(Items listed in a dataset)
◇ ◇ ◇ ◇ ◇ ◇ ◇

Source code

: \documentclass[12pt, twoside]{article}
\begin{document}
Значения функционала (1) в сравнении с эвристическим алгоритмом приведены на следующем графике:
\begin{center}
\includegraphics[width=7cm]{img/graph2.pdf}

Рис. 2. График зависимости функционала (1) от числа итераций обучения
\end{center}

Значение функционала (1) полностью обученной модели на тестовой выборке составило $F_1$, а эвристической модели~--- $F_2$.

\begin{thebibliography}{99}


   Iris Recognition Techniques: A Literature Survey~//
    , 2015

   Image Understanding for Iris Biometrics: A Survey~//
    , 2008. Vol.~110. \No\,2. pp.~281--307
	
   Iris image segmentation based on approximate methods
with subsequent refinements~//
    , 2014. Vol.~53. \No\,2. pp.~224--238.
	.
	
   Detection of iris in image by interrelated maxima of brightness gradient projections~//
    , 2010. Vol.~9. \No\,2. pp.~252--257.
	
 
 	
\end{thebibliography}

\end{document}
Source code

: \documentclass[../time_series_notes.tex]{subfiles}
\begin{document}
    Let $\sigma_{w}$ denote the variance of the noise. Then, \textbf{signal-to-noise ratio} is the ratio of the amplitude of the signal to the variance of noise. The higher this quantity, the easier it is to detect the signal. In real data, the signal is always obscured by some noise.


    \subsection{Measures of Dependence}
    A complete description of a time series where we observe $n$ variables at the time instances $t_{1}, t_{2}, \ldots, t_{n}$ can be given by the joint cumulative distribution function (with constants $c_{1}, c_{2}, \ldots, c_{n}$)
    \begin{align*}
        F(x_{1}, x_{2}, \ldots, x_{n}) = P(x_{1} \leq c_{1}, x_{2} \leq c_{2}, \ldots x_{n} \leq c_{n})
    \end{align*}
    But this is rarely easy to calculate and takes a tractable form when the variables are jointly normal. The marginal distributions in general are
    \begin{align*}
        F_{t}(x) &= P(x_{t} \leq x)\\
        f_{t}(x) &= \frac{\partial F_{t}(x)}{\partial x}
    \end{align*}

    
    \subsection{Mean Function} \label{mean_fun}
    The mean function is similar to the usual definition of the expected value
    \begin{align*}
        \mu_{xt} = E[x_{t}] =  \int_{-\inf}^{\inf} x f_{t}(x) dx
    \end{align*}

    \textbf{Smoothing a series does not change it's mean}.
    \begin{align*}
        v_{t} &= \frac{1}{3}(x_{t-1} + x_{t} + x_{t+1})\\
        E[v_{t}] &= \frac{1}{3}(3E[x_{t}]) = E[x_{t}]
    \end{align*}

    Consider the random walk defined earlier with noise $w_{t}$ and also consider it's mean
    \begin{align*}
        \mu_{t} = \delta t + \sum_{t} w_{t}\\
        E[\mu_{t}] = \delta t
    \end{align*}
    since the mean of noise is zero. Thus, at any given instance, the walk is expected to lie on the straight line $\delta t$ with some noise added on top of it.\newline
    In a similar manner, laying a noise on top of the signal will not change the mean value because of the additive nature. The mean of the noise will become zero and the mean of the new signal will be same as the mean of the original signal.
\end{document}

◇ ◇ ◇ ◇ ◇ ◇ ◇

## Aim of the exercise:
Output every record above exactly as it appears.

## The answer:
Source code

: \documentclass[12pt, twoside]{article}
\begin{document}
Значения функционала (1) в сравнении с эвристическим алгоритмом приведены на следующем графике:
\begin{center}
\includegraphics[width=7cm]{img/graph2.pdf}

Рис. 2. График зависимости функционала (1) от числа итераций обучения
\end{center}

Значение функционала (1) полностью обученной модели на тестовой выборке составило $F_1$, а эвристической модели~--- $F_2$.

\begin{thebibliography}{99}


   Iris Recognition Techniques: A Literature Survey~//
    , 2015

   Image Understanding for Iris Biometrics: A Survey~//
    , 2008. Vol.~110. \No\,2. pp.~281--307
	
   Iris image segmentation based on approximate methods
with subsequent refinements~//
    , 2014. Vol.~53. \No\,2. pp.~224--238.
	.
	
   Detection of iris in image by interrelated maxima of brightness gradient projections~//
    , 2010. Vol.~9. \No\,2. pp.~252--257.
	
 
 	
\end{thebibliography}

\end{document}
Source code

: \documentclass[../time_series_notes.tex]{subfiles}
\begin{document}
    Let $\sigma_{w}$ denote the variance of the noise. Then, \textbf{signal-to-noise ratio} is the ratio of the amplitude of the signal to the variance of noise. The higher this quantity, the easier it is to detect the signal. In real data, the signal is always obscured by some noise.


    \subsection{Measures of Dependence}
    A complete description of a time series where we observe $n$ variables at the time instances $t_{1}, t_{2}, \ldots, t_{n}$ can be given by the joint cumulative distribution function (with constants $c_{1}, c_{2}, \ldots, c_{n}$)
    \begin{align*}
        F(x_{1}, x_{2}, \ldots, x_{n}) = P(x_{1} \leq c_{1}, x_{2} \leq c_{2}, \ldots x_{n} \leq c_{n})
    \end{align*}
    But this is rarely easy to calculate and takes a tractable form when the variables are jointly normal. The marginal distributions in general are
    \begin{align*}
        F_{t}(x) &= P(x_{t} \leq x)\\
        f_{t}(x) &= \frac{\partial F_{t}(x)}{\partial x}
    \end{align*}

    
    \subsection{Mean Function} \label{mean_fun}
    The mean function is similar to the usual definition of the expected value
    \begin{align*}
        \mu_{xt} = E[x_{t}] =  \int_{-\inf}^{\inf} x f_{t}(x) dx
    \end{align*}

    \textbf{Smoothing a series does not change it's mean}.
    \begin{align*}
        v_{t} &= \frac{1}{3}(x_{t-1} + x_{t} + x_{t+1})\\
        E[v_{t}] &= \frac{1}{3}(3E[x_{t}]) = E[x_{t}]
    \end{align*}

    Consider the random walk defined earlier with noise $w_{t}$ and also consider it's mean
    \begin{align*}
        \mu_{t} = \delta t + \sum_{t} w_{t}\\
        E[\mu_{t}] = \delta t
    \end{align*}
    since the mean of noise is zero. Thus, at any given instance, the walk is expected to lie on the straight line $\delta t$ with some noise added on top of it.\newline
    In a similar manner, laying a noise on top of the signal will not change the mean value because of the additive nature. The mean of the noise will become zero and the mean of the new signal will be same as the mean of the original signal.
\end{document}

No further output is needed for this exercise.